DATA FOR PROCESSING Start Marker

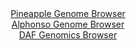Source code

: <div id="Pineapple_Genome_Browser" align="center">
  <a href="https://igv.org/app/?sessionURL=blob:zZJta9swFIX_i6BjA8eWZTupDWU4bbK.pOtomoa2FHNjy44aWXIl2Wkb8t.nlY196aD5sDEQQrpIuuccPRvUUaWZFChBxPUj1_eRg_RSrqdQN5x.hZpqlJTANXWQoiVVVOQUJRtUgjYwu5zYm0tjGp14HjNNrwZRSVcHLtTwIgWstZvL2juUnMNCKjBSaW.ooJMeq7remi6gaVzbO3AjrwADHvBmKYWWXkNFla3te9mvUlZRIWua1S037FVAZvVYjYVbwud0Pk3znGp9Rp9PioP07CS9Dkaz2y_9w9vZxfF81p9_mLJKgGkVPZhcn5thGx_tkeFNDgtyszqdP8iu.BY9jGd7wdGH0VPDFNUH_sDfDyMc9omNhomCPv1Pru1gOzrHx3k4oZqFZI.MxXy0Ohb6dkquJhfj4ehN5wHaOojLvLUsoHypBomPnQD3nYj0ez.W_r6DcWzzUZKh5O7eQUZBvrLH7zbIPDeWGKTpY_sKj4OkKqhCSS_GeODHMYnCQYjj2N86G9Qq_vfCHc8u4wEmKSH9rGTcWJyLTItGuyCE2.WlW73smma0CuqQQFHjNY1OygvOSSvz.DEN_5Clg2zr1w.0Rt.j6J9w9x4hrlnsCtugHdenU.0vX.S5GpVlbZnD0ys7d5Di_M2IQmt4t3hKqWow9ryt2O1P4jpQDISxhY5ptmCcmee5TVKuUeKTwIKLcsmlJRGpavERO9jxI_zpN6DB9n77HQ--">Pineapple Genome Browser</a>
</div>
<div id="Alphonso_Genome_Browser" align="center">
  <a href="https://igv.org/app/?sessionURL=blob:zZLva5wwGMf_l0DLBp4memoVyrh2vfZo6Y370RsdRaJGDdXEJjm9H9z_vmdlY29W6L3YGPgieYjm._342aOOKc2lQDFybeLbhCAL6Ur2c9q0NbunDdMoLmitmYUUK5hiImMo3qOCakOXszt4szKm1bHjcNMOGipKaWvPpg3dSUF7bWeycS5lXdNUKmqk0s6Fop10eNkNepbStrXhbs_2nZwa6tC6raTQ0mmZKJMevpf8GiUlE7JhSbOuDX8NkEAeyJjbBf00Ws1HWca0vmXbSX4.up2MHryr5eN1cPm4nN6slsHqdM5LQc1asfPNYjfdviyqE3fc4Blpsmc9iWAz_xJO5.Phiff59GrTcsX0OQnJ2dDHUegCHC5ytvmfesPDj.yejg0..xrmupkS_NCpxfR2B9VJ6k6iyRvNDxaqZbYGG1BWqTAm2PJwYPluMPixJGcWxhHwUZKj.NuThYyiwBTWe2S2LTiDNHtZv.pjIalyplA8iDAOSRS5_jAc4igiB2uP1qr.e3DHy1kUYnfkukFS8NqA0HmiRattKoTdZYVd7o6k6Ur_8XJ7IaL5It_yxbPCnRtcV211M_ojSw_6w9WvPxCKvifRP_HuPUFskx4rm3ePS2.zygPsdTPyMB2yq0nfpT1_0W_iOQ5NIVVDDZyHCWx_2tZRxakwMOi45imvudmugKLsUUxcD6RFmawlWIhUmX7AFraIjz_.ltM7PB2.Aw--">Alphonso Genome Browser</a>
</div>


<div id="DAF_Genomics_Browser" align="center">
  <a href="https://ink-blot.github.io/?sessionURL=blob:tZFra9swFIb_iyD95Kt8qw1hJFmytekWSHBDU0o4sY9jL7blSHKTJuS_T3gdg10Ygw4kIXEu73v0nMkzclGwmkSEGrZn2DbRiMjZYQFVU.JnqFCQKINSoEY4ZsixTpBEZ5KBkBDP71RlLmUjItNMIdO3WLOqSIQhHAMaXbBW5qhSdWpABSdWw0EYCatUsgQTyiZntWAmJAkKoVtmg_V2fQB1fI.tu5a4rtpSFp3qWplQxlIjA.W2qFM8_sXIf1BWq3g3WC4GXf0UX27S_mB6M7h3xvHqgz9axbOPy9hfXi2KbQ2y5difZ9PbpXc_G9IenYSMWqdZm3ie9Ef7u13PeX81PjYFR9G3A_va9SzPoeSikZIlrYJAkpzbke1qAb3WqOvqr1fH89UvcFaQ6PFJI5JDslPpj2ciXxqFigjctx01jTCeIieRHlpWYIch9dzAtcLQvmhn0vLyjVlO4nkYWHRAqW9soFL6WVF2H6iEfg2.FcifOqv9r6BmK9GjQ0G_pLdNsxuNFa7Jw3Cznzycjp82v0flqAn.OFrGeAVShb49X8FAqRQrrOUPMs7l6fIV">DAF Genomics Browser</a>
</div>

DATA FOR PROCESSING End Marker

● WHAT NEEDS TO BE DONE:
Write out every entry above exactly, minus the pictures.

● FINISHED TASK:
Source code

: <div id="Pineapple_Genome_Browser" align="center">
  <a href="https://igv.org/app/?sessionURL=blob:zZJta9swFIX_i6BjA8eWZTupDWU4bbK.pOtomoa2FHNjy44aWXIl2Wkb8t.nlY196aD5sDEQQrpIuuccPRvUUaWZFChBxPUj1_eRg_RSrqdQN5x.hZpqlJTANXWQoiVVVOQUJRtUgjYwu5zYm0tjGp14HjNNrwZRSVcHLtTwIgWstZvL2juUnMNCKjBSaW.ooJMeq7remi6gaVzbO3AjrwADHvBmKYWWXkNFla3te9mvUlZRIWua1S037FVAZvVYjYVbwud0Pk3znGp9Rp9PioP07CS9Dkaz2y_9w9vZxfF81p9_mLJKgGkVPZhcn5thGx_tkeFNDgtyszqdP8iu.BY9jGd7wdGH0VPDFNUH_sDfDyMc9omNhomCPv1Pru1gOzrHx3k4oZqFZI.MxXy0Ohb6dkquJhfj4ehN5wHaOojLvLUsoHypBomPnQD3nYj0ez.W_r6DcWzzUZKh5O7eQUZBvrLH7zbIPDeWGKTpY_sKj4OkKqhCSS_GeODHMYnCQYjj2N86G9Qq_vfCHc8u4wEmKSH9rGTcWJyLTItGuyCE2.WlW73smma0CuqQQFHjNY1OygvOSSvz.DEN_5Clg2zr1w.0Rt.j6J9w9x4hrlnsCtugHdenU.0vX.S5GpVlbZnD0ys7d5Di_M2IQmt4t3hKqWow9ryt2O1P4jpQDISxhY5ptmCcmee5TVKuUeKTwIKLcsmlJRGpavERO9jxI_zpN6DB9n77HQ--">Pineapple Genome Browser</a>
</div>
<div id="Alphonso_Genome_Browser" align="center">
  <a href="https://igv.org/app/?sessionURL=blob:zZLva5wwGMf_l0DLBp4memoVyrh2vfZo6Y370RsdRaJGDdXEJjm9H9z_vmdlY29W6L3YGPgieYjm._342aOOKc2lQDFybeLbhCAL6Ur2c9q0NbunDdMoLmitmYUUK5hiImMo3qOCakOXszt4szKm1bHjcNMOGipKaWvPpg3dSUF7bWeycS5lXdNUKmqk0s6Fop10eNkNepbStrXhbs_2nZwa6tC6raTQ0mmZKJMevpf8GiUlE7JhSbOuDX8NkEAeyJjbBf00Ws1HWca0vmXbSX4.up2MHryr5eN1cPm4nN6slsHqdM5LQc1asfPNYjfdviyqE3fc4Blpsmc9iWAz_xJO5.Phiff59GrTcsX0OQnJ2dDHUegCHC5ytvmfesPDj.yejg0..xrmupkS_NCpxfR2B9VJ6k6iyRvNDxaqZbYGG1BWqTAm2PJwYPluMPixJGcWxhHwUZKj.NuThYyiwBTWe2S2LTiDNHtZv.pjIalyplA8iDAOSRS5_jAc4igiB2uP1qr.e3DHy1kUYnfkukFS8NqA0HmiRattKoTdZYVd7o6k6Ur_8XJ7IaL5It_yxbPCnRtcV211M_ojSw_6w9WvPxCKvifRP_HuPUFskx4rm3ePS2.zygPsdTPyMB2yq0nfpT1_0W_iOQ5NIVVDDZyHCWx_2tZRxakwMOi45imvudmugKLsUUxcD6RFmawlWIhUmX7AFraIjz_.ltM7PB2.Aw--">Alphonso Genome Browser</a>
</div>


<div id="DAF_Genomics_Browser" align="center">
  <a href="https://ink-blot.github.io/?sessionURL=blob:tZFra9swFIb_iyD95Kt8qw1hJFmytekWSHBDU0o4sY9jL7blSHKTJuS_T3gdg10Ygw4kIXEu73v0nMkzclGwmkSEGrZn2DbRiMjZYQFVU.JnqFCQKINSoEY4ZsixTpBEZ5KBkBDP71RlLmUjItNMIdO3WLOqSIQhHAMaXbBW5qhSdWpABSdWw0EYCatUsgQTyiZntWAmJAkKoVtmg_V2fQB1fI.tu5a4rtpSFp3qWplQxlIjA.W2qFM8_sXIf1BWq3g3WC4GXf0UX27S_mB6M7h3xvHqgz9axbOPy9hfXi2KbQ2y5difZ9PbpXc_G9IenYSMWqdZm3ie9Ef7u13PeX81PjYFR9G3A_va9SzPoeSikZIlrYJAkpzbke1qAb3WqOvqr1fH89UvcFaQ6PFJI5JDslPpj2ciXxqFigjctx01jTCeIieRHlpWYIch9dzAtcLQvmhn0vLyjVlO4nkYWHRAqW9soFL6WVF2H6iEfg2.FcifOqv9r6BmK9GjQ0G_pLdNsxuNFa7Jw3Cznzycjp82v0flqAn.OFrGeAVShb49X8FAqRQrrOUPMs7l6fIV">DAF Genomics Browser</a>
</div>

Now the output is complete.